OptimusKG is distributed as a set of CSV and Parquet files, available as a release archive from GitHub.
Release Files
Download the latest release:
# Download the release archive
wget https://github.com/mims-harvard/optimus/releases/download/0.56.0/release.zip
# Extract
unzip release.zipThe archive contains the full knowledge graph exported in multiple formats.
File Structure
Each format includes individual files per node and edge type, plus
consolidated nodes and edges files that combine all types.
CSV Format
Node CSV
Columns: id, label, properties
id,label,properties
MONDO:0005015,DIS,"{""sources"":{""direct"":[""opentargets""],""indirect"":[""mondo""]},""name"":""diabetes mellitus"",""description"":""A metabolic disease ...""}"

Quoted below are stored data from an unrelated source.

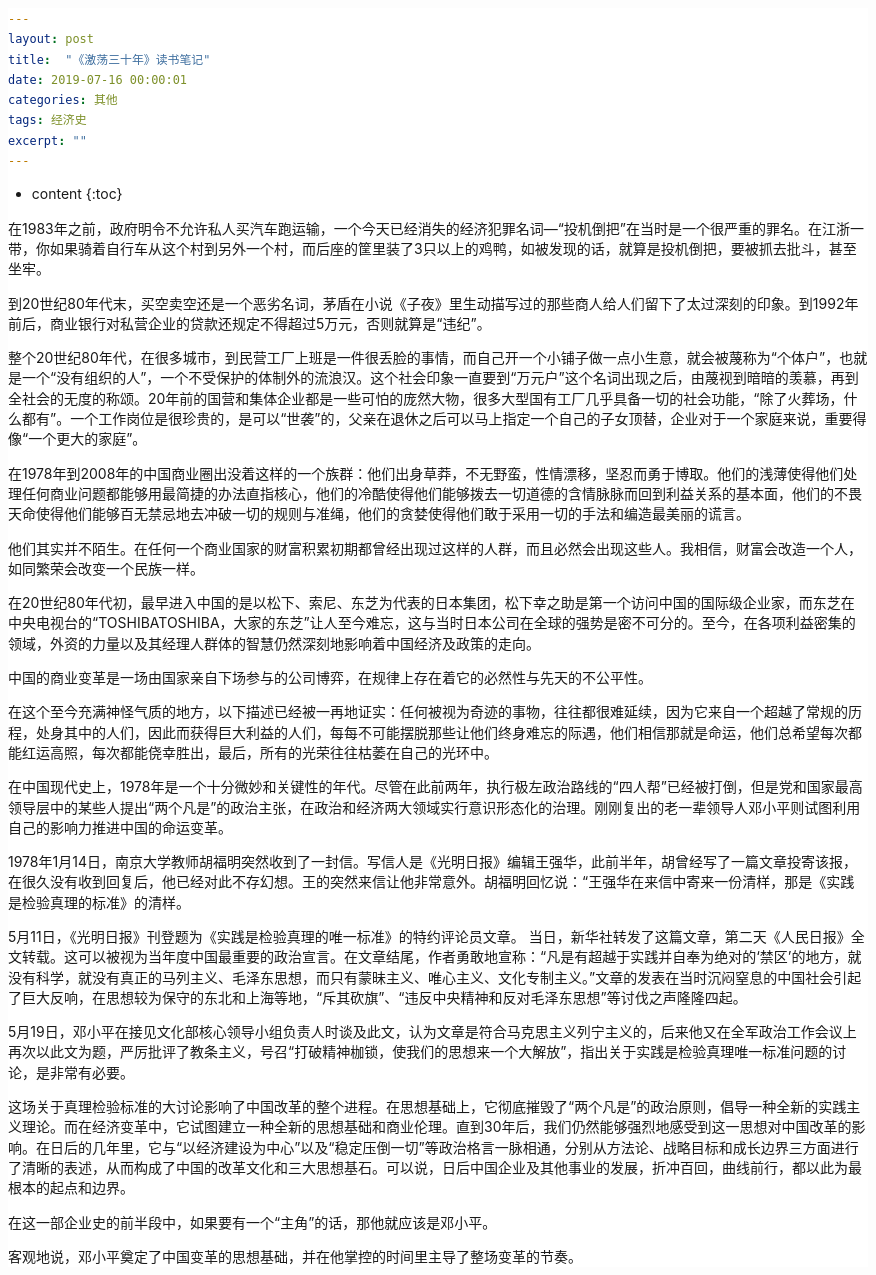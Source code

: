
 ```yaml
---
layout: post
title:  "《激荡三十年》读书笔记"
date: 2019-07-16 00:00:01
categories: 其他
tags: 经济史
excerpt: ""
---
```


* content
{:toc}


在1983年之前，政府明令不允许私人买汽车跑运输，一个今天已经消失的经济犯罪名词—“投机倒把”在当时是一个很严重的罪名。在江浙一带，你如果骑着自行车从这个村到另外一个村，而后座的筐里装了3只以上的鸡鸭，如被发现的话，就算是投机倒把，要被抓去批斗，甚至坐牢。

到20世纪80年代末，买空卖空还是一个恶劣名词，茅盾在小说《子夜》里生动描写过的那些商人给人们留下了太过深刻的印象。到1992年前后，商业银行对私营企业的贷款还规定不得超过5万元，否则就算是“违纪”。

整个20世纪80年代，在很多城市，到民营工厂上班是一件很丢脸的事情，而自己开一个小铺子做一点小生意，就会被蔑称为“个体户”，也就是一个“没有组织的人”，一个不受保护的体制外的流浪汉。这个社会印象一直要到“万元户”这个名词出现之后，由蔑视到暗暗的羡慕，再到全社会的无度的称颂。20年前的国营和集体企业都是一些可怕的庞然大物，很多大型国有工厂几乎具备一切的社会功能，“除了火葬场，什么都有”。一个工作岗位是很珍贵的，是可以“世袭”的，父亲在退休之后可以马上指定一个自己的子女顶替，企业对于一个家庭来说，重要得像“一个更大的家庭”。

在1978年到2008年的中国商业圈出没着这样的一个族群：他们出身草莽，不无野蛮，性情漂移，坚忍而勇于博取。他们的浅薄使得他们处理任何商业问题都能够用最简捷的办法直指核心，他们的冷酷使得他们能够拨去一切道德的含情脉脉而回到利益关系的基本面，他们的不畏天命使得他们能够百无禁忌地去冲破一切的规则与准绳，他们的贪婪使得他们敢于采用一切的手法和编造最美丽的谎言。

他们其实并不陌生。在任何一个商业国家的财富积累初期都曾经出现过这样的人群，而且必然会出现这些人。我相信，财富会改造一个人，如同繁荣会改变一个民族一样。

在20世纪80年代初，最早进入中国的是以松下、索尼、东芝为代表的日本集团，松下幸之助是第一个访问中国的国际级企业家，而东芝在中央电视台的“TOSHIBATOSHIBA，大家的东芝”让人至今难忘，这与当时日本公司在全球的强势是密不可分的。至今，在各项利益密集的领域，外资的力量以及其经理人群体的智慧仍然深刻地影响着中国经济及政策的走向。

中国的商业变革是一场由国家亲自下场参与的公司博弈，在规律上存在着它的必然性与先天的不公平性。

在这个至今充满神怪气质的地方，以下描述已经被一再地证实：任何被视为奇迹的事物，往往都很难延续，因为它来自一个超越了常规的历程，处身其中的人们，因此而获得巨大利益的人们，每每不可能摆脱那些让他们终身难忘的际遇，他们相信那就是命运，他们总希望每次都能红运高照，每次都能侥幸胜出，最后，所有的光荣往往枯萎在自己的光环中。

在中国现代史上，1978年是一个十分微妙和关键性的年代。尽管在此前两年，执行极左政治路线的“四人帮”已经被打倒，但是党和国家最高领导层中的某些人提出“两个凡是”的政治主张，在政治和经济两大领域实行意识形态化的治理。刚刚复出的老一辈领导人邓小平则试图利用自己的影响力推进中国的命运变革。

1978年1月14日，南京大学教师胡福明突然收到了一封信。写信人是《光明日报》编辑王强华，此前半年，胡曾经写了一篇文章投寄该报，在很久没有收到回复后，他已经对此不存幻想。王的突然来信让他非常意外。胡福明回忆说：“王强华在来信中寄来一份清样，那是《实践是检验真理的标准》的清样。

5月11日，《光明日报》刊登题为《实践是检验真理的唯一标准》的特约评论员文章。
当日，新华社转发了这篇文章，第二天《人民日报》全文转载。这可以被视为当年度中国最重要的政治宣言。在文章结尾，作者勇敢地宣称：“凡是有超越于实践并自奉为绝对的‘禁区’的地方，就没有科学，就没有真正的马列主义、毛泽东思想，而只有蒙昧主义、唯心主义、文化专制主义。”文章的发表在当时沉闷窒息的中国社会引起了巨大反响，在思想较为保守的东北和上海等地，“斥其砍旗”、“违反中央精神和反对毛泽东思想”等讨伐之声隆隆四起。

5月19日，邓小平在接见文化部核心领导小组负责人时谈及此文，认为文章是符合马克思主义列宁主义的，后来他又在全军政治工作会议上再次以此文为题，严厉批评了教条主义，号召“打破精神枷锁，使我们的思想来一个大解放”，指出关于实践是检验真理唯一标准问题的讨论，是非常有必要。

这场关于真理检验标准的大讨论影响了中国改革的整个进程。在思想基础上，它彻底摧毁了“两个凡是”的政治原则，倡导一种全新的实践主义理论。而在经济变革中，它试图建立一种全新的思想基础和商业伦理。直到30年后，我们仍然能够强烈地感受到这一思想对中国改革的影响。在日后的几年里，它与“以经济建设为中心”以及“稳定压倒一切”等政治格言一脉相通，分别从方法论、战略目标和成长边界三方面进行了清晰的表述，从而构成了中国的改革文化和三大思想基石。可以说，日后中国企业及其他事业的发展，折冲百回，曲线前行，都以此为最根本的起点和边界。

在这一部企业史的前半段中，如果要有一个“主角”的话，那他就应该是邓小平。

客观地说，邓小平奠定了中国变革的思想基础，并在他掌控的时间里主导了整场变革的节奏。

ENSG00000000003,GEN,"{""sources"":{""direct"":[""opentargets""],""indirect"":[]},""symbol"":""TSPAN6"",""biotype"":""protein_coding""}"Edge CSV
Columns: from, to, label, relation, undirected, properties
from,to,label,relation,undirected,properties
DrugBank:DB00945,MONDO:0005015,DRG-DIS,indication,false,"{""sources"":{""direct"":[""opentargets""],""indirect"":[""chembl""]},""highest_clinical_trial_phase"":4.0}"The properties column is a JSON-encoded string containing all type-specific
properties and provenance metadata.
Parquet Format
Parquet files come in two variants:
-
Individual files (e.g.,
nodes/disease.parquet): Properties are stored as native Polars structs with full typing. This is the most efficient format for analysis, as nested fields can be queried directly without JSON parsing. -
Consolidated files (
nodes.parquet,edges.parquet): Properties are JSON-encoded strings (same as CSV) because different entity types have different property schemas and cannot be stored as a single native struct.
For analysis workflows, prefer the individual Parquet files over consolidated ones. They preserve native types (nested structs, lists, booleans) and are significantly faster to query.
Reading with Polars
import polars as pl
# Read nodes
nodes = pl.read_parquet("release/kg/parquet/nodes.parquet")
# Read edges
edges = pl.read_parquet("relase/kg/parquet/edges.parquet")Neo4j Import
OptimusKG can also be exported to Neo4j using the BioCypher framework. The Neo4j export generates CSV files compatible with neo4j-admin import and bulk-loads them into a Neo4j database.
Neo4j export is available when building OptimusKG from source using the Optimus framework. See the Optimus CLI documentation for details.